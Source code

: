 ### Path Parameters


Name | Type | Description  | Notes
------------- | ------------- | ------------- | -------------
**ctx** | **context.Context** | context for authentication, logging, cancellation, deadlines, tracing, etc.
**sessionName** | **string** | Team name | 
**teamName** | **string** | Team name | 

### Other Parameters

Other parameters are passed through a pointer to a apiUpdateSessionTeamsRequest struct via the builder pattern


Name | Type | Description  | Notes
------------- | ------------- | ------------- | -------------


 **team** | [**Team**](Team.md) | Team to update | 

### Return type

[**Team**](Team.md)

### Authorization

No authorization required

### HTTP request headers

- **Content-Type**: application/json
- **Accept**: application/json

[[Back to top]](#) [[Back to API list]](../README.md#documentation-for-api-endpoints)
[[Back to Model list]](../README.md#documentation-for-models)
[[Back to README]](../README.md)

_____

Exercise instructions :: In the answer, every line above should be retyped exactly.

Answer for this exercise ::
Source code

: ### Path Parameters


Name | Type | Description  | Notes
------------- | ------------- | ------------- | -------------
**ctx** | **context.Context** | context for authentication, logging, cancellation, deadlines, tracing, etc.
**sessionName** | **string** | Team name | 
**teamName** | **string** | Team name | 

### Other Parameters

Other parameters are passed through a pointer to a apiUpdateSessionTeamsRequest struct via the builder pattern


Name | Type | Description  | Notes
------------- | ------------- | ------------- | -------------


 **team** | [**Team**](Team.md) | Team to update | 

### Return type

[**Team**](Team.md)

### Authorization

No authorization required

### HTTP request headers

- **Content-Type**: application/json
- **Accept**: application/json

[[Back to top]](#) [[Back to API list]](../README.md#documentation-for-api-endpoints)
[[Back to Model list]](../README.md#documentation-for-models)
[[Back to README]](../README.md)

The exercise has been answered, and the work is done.